Las fuerzas católicas tuvieron un éxito resonante al principio, derrotando a los protestantes en la célebre batalla de Mühlberg, inmortalizada por Tiziano en el célebre retrato de Carlos V montado a caballo, un cuadro que se conserva en el museo del Prado. No obstante, más tarde, el duque Mauricio de Sajonia se pasó a las filas protestantes, obligando así a Carlos V a firmar la paz. La guerra, que era al mismo tiempo, civil y religiosa, terminó con la Paz de Augsburgo de 1555. En este tratado se pactó que cada uno de los gobernantes de los Estados germánicos, que llegaban a ser casi 300, podrían elegir entre el catolicismo y el luteranismo como religión de su territorio, a la que deberían adscribirse todos sus súbditos. El luteranismo era por entonces la religión de cerca de la mitad de la población alemana y acababa de conseguir el reconocimiento oficial. Así fue desbancado el antiguo concepto de una comunidad cristiana unida en Europa occidental por vínculos religiosos.

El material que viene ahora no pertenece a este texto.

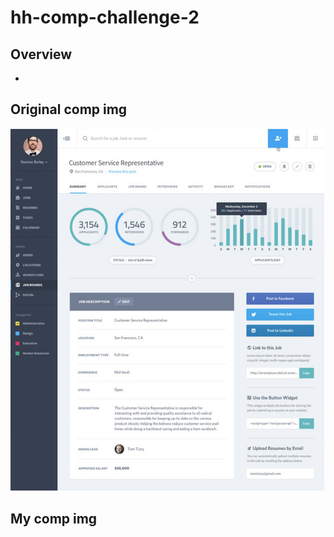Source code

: # hh-comp-challenge-2
## Overview
- 

## Original comp img
![Screenshot](static-comp-challenge-2-img.png)

## My comp img
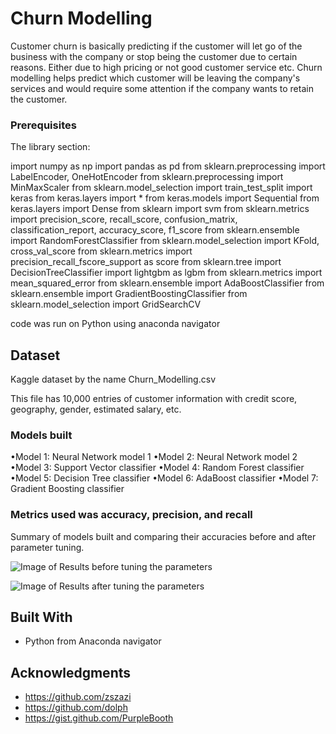 # Churn Modelling

Customer churn is basically predicting if the customer will let go of the business with the company or stop being the customer due to certain reasons. Either due to high pricing or not good customer service etc. Churn modelling helps predict which customer will be leaving the company's services and would require some attention if the company wants to retain the customer.

### Prerequisites

The library section:

import numpy as np
import pandas as pd
from sklearn.preprocessing import LabelEncoder, OneHotEncoder
from sklearn.preprocessing import MinMaxScaler
from sklearn.model_selection import train_test_split
import keras
from keras.layers import *
from keras.models import Sequential
from keras.layers import Dense
from sklearn import svm
from sklearn.metrics import precision_score, recall_score, confusion_matrix, classification_report, accuracy_score, f1_score
from sklearn.ensemble import RandomForestClassifier
from sklearn.model_selection import KFold, cross_val_score
from sklearn.metrics import precision_recall_fscore_support as score
from sklearn.tree import DecisionTreeClassifier
import lightgbm as lgbm
from sklearn.metrics import mean_squared_error
from sklearn.ensemble import AdaBoostClassifier
from sklearn.ensemble import GradientBoostingClassifier
from sklearn.model_selection import GridSearchCV 

code was run on Python using anaconda navigator


## Dataset

Kaggle dataset by the name Churn_Modelling.csv

This file has 10,000 entries of customer information with credit score, geography, gender, estimated salary, etc.

### Models built

•Model 1: Neural Network model 1
•Model 2: Neural Network model 2
•Model 3: Support Vector classifier
•Model 4: Random Forest classifier
•Model 5: Decision Tree classifier
•Model 6: AdaBoost classifier
•Model 7: Gradient Boosting classifier


### Metrics used was accuracy, precision, and recall

Summary of models built and comparing their accuracies before and after parameter tuning.

![Image of Results before tuning the parameters](https://github.com/SughoshKulkarni/Churn-Modelling-Mini-Exam-2/blob/master/Result%20Summary%20(Accuracy).PNG)

![Image of Results after tuning the parameters](https://github.com/SughoshKulkarni/Churn-Modelling-Mini-Exam-2/blob/master/Results%20summary%20after%20tuning%20parameters.PNG)


## Built With

* Python from Anaconda navigator


## Acknowledgments

* https://github.com/zszazi
* https://github.com/dolph
* https://gist.github.com/PurpleBooth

Balance final: reconocimiento de un fracaso
Finalmente, Carlos V, consciente de su fracaso, inició una serie de abdicaciones. Su hijo, Felipe II, que ya era duque de Milán desde 1546 y rey de Nápoles desde su boda con María Tudor, heredó en 1555 los territorios de Borgoña, y en 1556 las coronas de Castilla y Aragón. La sucesión en el Imperio de su hermano Fernando I se formalizó en 1558, pocos meses antes del fallecimiento del César en Yuste (21 de septiembre). De este modo se quebraba definitivamente la unidad del sistema habsbúrgico.
Se ha hablado con frecuencia del fracaso de la idea europea, pero quizás convenga hablar más bien como indica Fernández Álvarez de una imposibilidad de realizar ese proyecto épico en las circunstancias del siglo XVI.
Bibliografía:
1. FERNÁNDEZ ÁLVAREZ, M. Carlos V, un hombre para Europa. Madrid : 1999.